◆ **Task prompt**
Look over the material for the string "District". Copy every line where it turns up.

══════

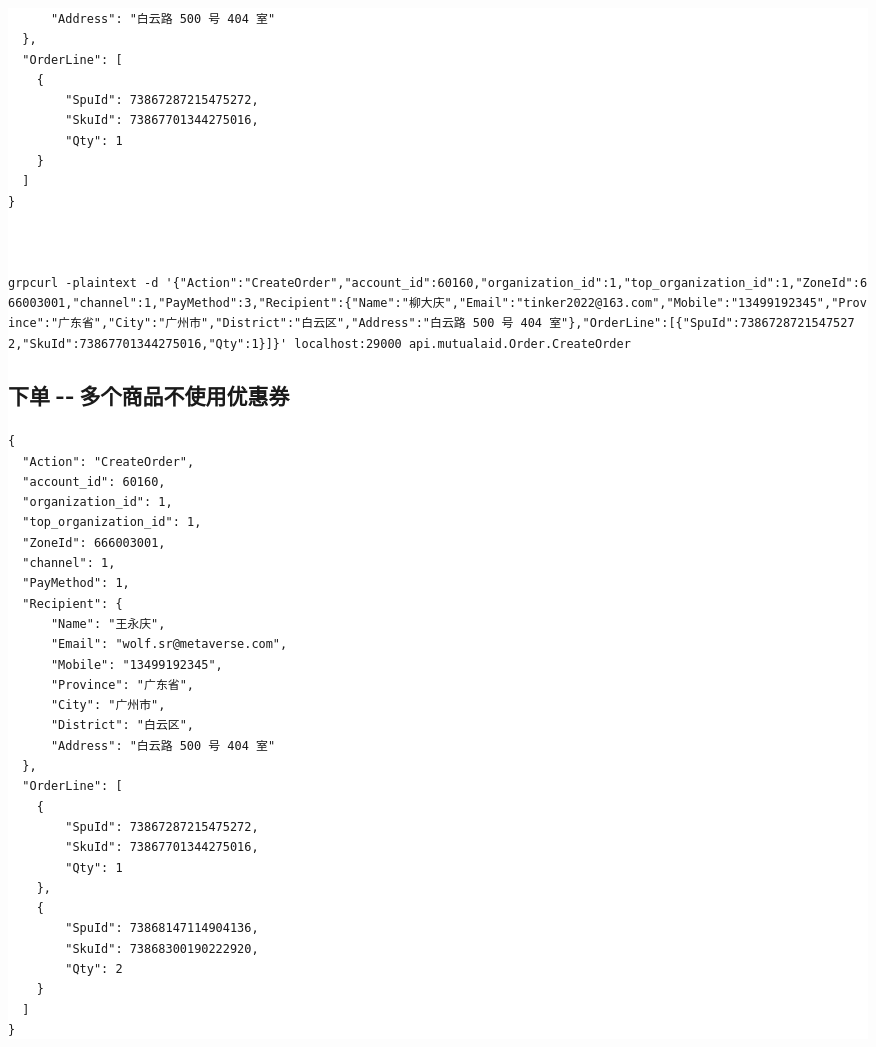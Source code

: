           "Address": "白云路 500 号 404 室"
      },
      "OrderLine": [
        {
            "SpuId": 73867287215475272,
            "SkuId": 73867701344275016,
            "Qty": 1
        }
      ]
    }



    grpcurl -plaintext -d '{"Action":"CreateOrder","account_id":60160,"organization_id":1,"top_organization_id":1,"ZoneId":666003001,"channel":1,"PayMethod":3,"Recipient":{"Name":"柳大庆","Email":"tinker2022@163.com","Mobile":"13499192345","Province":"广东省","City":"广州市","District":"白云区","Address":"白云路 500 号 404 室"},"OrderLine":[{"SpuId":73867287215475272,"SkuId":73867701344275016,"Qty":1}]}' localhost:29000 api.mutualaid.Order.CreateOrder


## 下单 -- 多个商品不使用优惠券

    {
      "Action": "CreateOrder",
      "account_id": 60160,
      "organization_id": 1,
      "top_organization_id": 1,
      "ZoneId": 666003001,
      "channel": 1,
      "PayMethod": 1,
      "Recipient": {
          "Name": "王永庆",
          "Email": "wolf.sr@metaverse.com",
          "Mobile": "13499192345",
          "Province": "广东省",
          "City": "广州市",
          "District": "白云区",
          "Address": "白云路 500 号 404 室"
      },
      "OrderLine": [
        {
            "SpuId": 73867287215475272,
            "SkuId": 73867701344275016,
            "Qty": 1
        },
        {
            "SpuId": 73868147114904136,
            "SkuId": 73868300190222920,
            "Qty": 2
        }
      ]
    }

══════

◆ **Answer for the task**
    grpcurl -plaintext -d '{"Action":"CreateOrder","account_id":60160,"organization_id":1,"top_organization_id":1,"ZoneId":666003001,"channel":1,"PayMethod":3,"Recipient":{"Name":"柳大庆","Email":"tinker2022@163.com","Mobile":"13499192345","Province":"广东省","City":"广州市","District":"白云区","Address":"白云路 500 号 404 室"},"OrderLine":[{"SpuId":73867287215475272,"SkuId":73867701344275016,"Qty":1}]}' localhost:29000 api.mutualaid.Order.CreateOrder
          "District": "白云区",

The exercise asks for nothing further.